Das KFZ ist nun also etwas angeheizt, um BIOHAZARD gebührend in Empfang zu nehmen. Der Laden ist zwar nicht ausverkauft, aber dennoch ganz gut gefüllt und nun sammeln sich jung und alt unmittelbar vor der Bühne, um gemeinsam abzufeiern. Der charakteristische Crossover-Sound der Band (mit Hip-Hop-artigen Drumbeats) lädt zum mitspringen ein, was viele der Besucher auch ausgiebig tun. Einige springen auch von der Bühne, die meisten Stagedives gehen allerdings leider ins Leere. Mit „Shades of Grey“ und „Urban Discipline“ bringt man Marburg in die Gänge. Die vier Musiker strotzen nur so vor Bewegungsfreude und Energie. Trotz der untypischen Konstellation für eine Hardcore-Band (kein eigenständiger Sänger) hat das durchaus den Charakter einer sehr guten Hardcore-Show. Mehrmals wird sich am Circlepit versucht, es dauert aber über die Setlist hinweg drei bis vier Anläufe, bis BIOHAZARD zufrieden mit dem Ergebnis sind. Auch eine kleine Wall of Death gibt es, die linke und die rechte Seite des Raumes wird zum Lärm machen aufgefordert. Frontmann Bill Graziadei kommentiert dies mit „East Germany vs West Germany“, nimmt den Kalauer allerdings schnell wieder zurück und merkt an, dass sie als Bands nicht von Grenzen halten würden und dass es zu viel Krieg auf der Welt geben würde.
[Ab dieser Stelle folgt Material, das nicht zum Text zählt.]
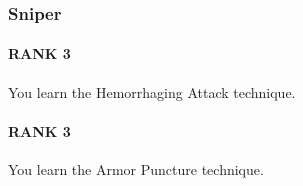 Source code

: \subsubsection{Sniper} \label{feat::sniper}
\paragraph{RANK 3} You learn the Hemorrhaging Attack technique.

\paragraph{RANK 3} You learn the Armor Puncture technique.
Passend folgt darauf „Black and White and Red All Over“. Es ist beeindruckend zu sehen, wie die meisten der Konzertbesucher trotz ihres Alters über eine Stunde lang das immense Tempo von BIOHAZARD mitgehen. Trotz der nicht ausverkauften Show und den Lücken vor der Bühne gibt die NYHC-Legende 110%, wovon sich manche der zeitgemäßen Hardcore-Bands mal eine Scheibe abschneiden könnten. Auch stört es die Band keineswegs, wenn Leute zu ihnen auf die Bühne kommen und am Mikrofon mitsingen – im Gegenteil, es freut sie. Auch da kenne ich durchaus Bands, bei denen gleich der coole Roadie am Start ist, der einen dann mit grimmiger Miene von der Bühne schubst. Nachdem BIOHAZARD Punishment und im Anschluss daran „Hold My Own“ spielen ist klar, dass hierauf keine Zugabe folgen wird – diese wird auch gar nicht erst gefordert. Marburg ist vollends zufrieden und bedient. Man darf sich darauf freuen, dass BIOHAZARD wie angekündigt nächstes Jahr mit einer neuen Platte im Gepäck zurück kommen.